Controlling Crime PDF Author: Philip J. Cook
Publisher: University of Chicago Press
ISBN: 9780226115122
Category : Business & Economics
Languages : en
Pages : 0

Book Description
Criminal justice expenditures have more than doubled since the 1980s, dramatically increasing costs to the public. With state and local revenue shortfalls resulting from the recent recession, the question of whether crime control can be accomplished either with fewer resources or by investing those resources in areas other than the criminal justice system is all the more relevant. Controlling Crime considers alternative ways to reduce crime that do not sacrifice public safety. Among the topics considered here are criminal justice system reform, social policy, and government policies affecting alcohol abuse, drugs, and private crime prevention. Particular attention is paid to the respective roles of both the private sector and government agencies. Through a broad conceptual framework and a careful review of the relevant literature, this volume provides insight into the important trends and patterns of some of the interventions that may be effective in reducing crime.

Controlling Crime

Controlling Crime PDF Author: Philip J. Cook
Publisher: University of Chicago Press
ISBN: 9780226115122
Category : Business & Economics
Languages : en
Pages : 0

Book Description
Criminal justice expenditures have more than doubled since the 1980s, dramatically increasing costs to the public. With state and local revenue shortfalls resulting from the recent recession, the question of whether crime control can be accomplished either with fewer resources or by investing those resources in areas other than the criminal justice system is all the more relevant. Controlling Crime considers alternative ways to reduce crime that do not sacrifice public safety. Among the topics considered here are criminal justice system reform, social policy, and government policies affecting alcohol abuse, drugs, and private crime prevention. Particular attention is paid to the respective roles of both the private sector and government agencies. Through a broad conceptual framework and a careful review of the relevant literature, this volume provides insight into the important trends and patterns of some of the interventions that may be effective in reducing crime.
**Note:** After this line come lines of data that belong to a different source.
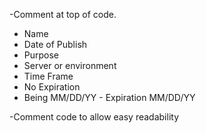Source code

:-Comment at top of code.
  - Name
  - Date of Publish
  - Purpose
  - Server or environment
  - Time Frame
   - No Expiration
   - Being MM/DD/YY - Expiration MM/DD/YY

-Comment code to allow easy readability
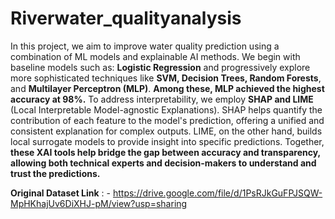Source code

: # Riverwater_qualityanalysis

In this project, we aim to improve water quality prediction using a combination of ML models and 
explainable AI methods. We begin with baseline models such as:
**Logistic Regression** and progressively explore more sophisticated techniques like **SVM, Decision Trees, Random Forests**, and 
**Multilayer Perceptron (MLP)**. **Among these, MLP achieved the highest accuracy at 98%.** To address 
interpretability, we employ **SHAP and LIME** (Local Interpretable Model-agnostic Explanations). 
SHAP helps quantify the contribution of each feature to the model's prediction, offering a unified and 
consistent explanation for complex outputs. LIME, on the other hand, builds local surrogate models 
to provide insight into specific predictions. Together, **these XAI tools help bridge the gap between 
accuracy and transparency, allowing both technical experts and decision-makers to understand and 
trust the predictions.**

**Original Dataset Link** : - https://drive.google.com/file/d/1PsRJkGuFPJSQW-MpHKhajUv6DiXHJ-pM/view?usp=sharing
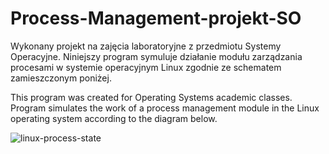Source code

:# Process-Management-projekt-SO

Wykonany projekt na zajęcia laboratoryjne z przedmiotu Systemy Operacyjne. Niniejszy program symuluje działanie modułu zarządzania procesami w systemie operacyjnym Linux zgodnie ze schematem zamieszczonym poniżej.

This program was created for Operating Systems academic classes. Program simulates the work of a process management module in the Linux operating system according to the diagram below.


![linux-process-state](https://www2.cs.uic.edu/~jbell/CourseNotes/OperatingSystems/images/Chapter3/3_02_ProcessState.jpg)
A Treatment Manual for Justice Involved Persons with Mental Illness

A Treatment Manual for Justice Involved Persons with Mental Illness PDF Author: Robert D. Morgan
Publisher: Routledge
ISBN: 1351792687
Category : Psychology
Languages : en
Pages : 219

Book Description
Please click on the Companion Website link above or visit www.routledge.com/cw/morgan to access the companion workbook, Changing Lives, Changing Outcomes: A Treatment Program for Justice-Involved Persons with Mental Illness. A Treatment Manual for Justice Involved Persons with Mental Illness comprises a comprehensive and structured treatment manual that provides clinicians a guide for treating justice involved persons with mental illness. The manual includes a treatment plan for each session with specific structured exercises (for both in-group and out of group work) designed to teach objectives each session. The program incorporates a psychosocial rehabilitation model, social learning paradigm and cognitive-behavioral model for change, although cognitive behavioral theory is more prevalent and apparent throughout the manual. Additional training on Changing Lives and Changing Outcomes: A Treatment Program for Justice-Involved Persons with Mental Illness is available at https://www.gifrinc.com/clco.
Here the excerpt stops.